Data shown:
====

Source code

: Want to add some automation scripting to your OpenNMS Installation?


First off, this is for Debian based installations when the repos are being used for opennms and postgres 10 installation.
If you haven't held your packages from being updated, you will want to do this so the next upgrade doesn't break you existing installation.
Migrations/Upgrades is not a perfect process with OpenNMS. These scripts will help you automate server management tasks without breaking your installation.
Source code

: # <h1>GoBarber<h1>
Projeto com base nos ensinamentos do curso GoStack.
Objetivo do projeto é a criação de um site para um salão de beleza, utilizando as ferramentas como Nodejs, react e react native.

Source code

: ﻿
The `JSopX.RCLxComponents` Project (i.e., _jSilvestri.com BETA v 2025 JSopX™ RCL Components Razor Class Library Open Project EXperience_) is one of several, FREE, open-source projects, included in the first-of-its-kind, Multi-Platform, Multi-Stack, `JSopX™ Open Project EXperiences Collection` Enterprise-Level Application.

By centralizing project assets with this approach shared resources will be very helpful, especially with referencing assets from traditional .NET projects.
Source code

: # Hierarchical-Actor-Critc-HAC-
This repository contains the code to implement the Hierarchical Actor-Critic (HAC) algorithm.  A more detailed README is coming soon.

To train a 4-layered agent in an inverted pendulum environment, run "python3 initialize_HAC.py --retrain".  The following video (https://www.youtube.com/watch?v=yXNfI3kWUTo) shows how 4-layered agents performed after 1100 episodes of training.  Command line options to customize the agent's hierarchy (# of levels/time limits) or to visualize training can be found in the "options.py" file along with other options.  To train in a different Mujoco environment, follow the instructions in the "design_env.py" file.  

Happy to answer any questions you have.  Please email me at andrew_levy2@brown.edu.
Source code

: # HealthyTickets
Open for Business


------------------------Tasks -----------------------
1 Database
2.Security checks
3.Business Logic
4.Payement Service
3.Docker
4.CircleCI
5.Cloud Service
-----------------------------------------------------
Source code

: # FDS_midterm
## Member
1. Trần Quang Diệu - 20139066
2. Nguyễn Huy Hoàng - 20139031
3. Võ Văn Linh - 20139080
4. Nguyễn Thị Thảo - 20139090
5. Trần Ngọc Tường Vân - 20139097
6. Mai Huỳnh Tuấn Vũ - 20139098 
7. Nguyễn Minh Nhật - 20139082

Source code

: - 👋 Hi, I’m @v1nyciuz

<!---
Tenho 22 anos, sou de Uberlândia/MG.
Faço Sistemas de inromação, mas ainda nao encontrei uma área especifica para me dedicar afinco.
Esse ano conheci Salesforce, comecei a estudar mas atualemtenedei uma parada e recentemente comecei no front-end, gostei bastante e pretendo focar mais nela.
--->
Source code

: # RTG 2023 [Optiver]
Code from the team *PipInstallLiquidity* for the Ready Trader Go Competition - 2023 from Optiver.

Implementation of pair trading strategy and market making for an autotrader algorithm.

====

Assignment: All lines above are to be transcribed exactly.

Solution for this exercise:
Source code

: Want to add some automation scripting to your OpenNMS Installation?


First off, this is for Debian based installations when the repos are being used for opennms and postgres 10 installation.
If you haven't held your packages from being updated, you will want to do this so the next upgrade doesn't break you existing installation.
Migrations/Upgrades is not a perfect process with OpenNMS. These scripts will help you automate server management tasks without breaking your installation.
Source code

: # <h1>GoBarber<h1>
Projeto com base nos ensinamentos do curso GoStack.
Objetivo do projeto é a criação de um site para um salão de beleza, utilizando as ferramentas como Nodejs, react e react native.

Source code

: ﻿
The `JSopX.RCLxComponents` Project (i.e., _jSilvestri.com BETA v 2025 JSopX™ RCL Components Razor Class Library Open Project EXperience_) is one of several, FREE, open-source projects, included in the first-of-its-kind, Multi-Platform, Multi-Stack, `JSopX™ Open Project EXperiences Collection` Enterprise-Level Application.

By centralizing project assets with this approach shared resources will be very helpful, especially with referencing assets from traditional .NET projects.
Source code

: # Hierarchical-Actor-Critc-HAC-
This repository contains the code to implement the Hierarchical Actor-Critic (HAC) algorithm.  A more detailed README is coming soon.

To train a 4-layered agent in an inverted pendulum environment, run "python3 initialize_HAC.py --retrain".  The following video (https://www.youtube.com/watch?v=yXNfI3kWUTo) shows how 4-layered agents performed after 1100 episodes of training.  Command line options to customize the agent's hierarchy (# of levels/time limits) or to visualize training can be found in the "options.py" file along with other options.  To train in a different Mujoco environment, follow the instructions in the "design_env.py" file.  

Happy to answer any questions you have.  Please email me at andrew_levy2@brown.edu.
Source code

: # HealthyTickets
Open for Business


------------------------Tasks -----------------------
1 Database
2.Security checks
3.Business Logic
4.Payement Service
3.Docker
4.CircleCI
5.Cloud Service
-----------------------------------------------------
Source code

: # FDS_midterm
## Member
1. Trần Quang Diệu - 20139066
2. Nguyễn Huy Hoàng - 20139031
3. Võ Văn Linh - 20139080
4. Nguyễn Thị Thảo - 20139090
5. Trần Ngọc Tường Vân - 20139097
6. Mai Huỳnh Tuấn Vũ - 20139098 
7. Nguyễn Minh Nhật - 20139082

Source code

: - 👋 Hi, I’m @v1nyciuz

<!---
Tenho 22 anos, sou de Uberlândia/MG.
Faço Sistemas de inromação, mas ainda nao encontrei uma área especifica para me dedicar afinco.
Esse ano conheci Salesforce, comecei a estudar mas atualemtenedei uma parada e recentemente comecei no front-end, gostei bastante e pretendo focar mais nela.
--->
Source code

: # RTG 2023 [Optiver]
Code from the team *PipInstallLiquidity* for the Ready Trader Go Competition - 2023 from Optiver.

Implementation of pair trading strategy and market making for an autotrader algorithm.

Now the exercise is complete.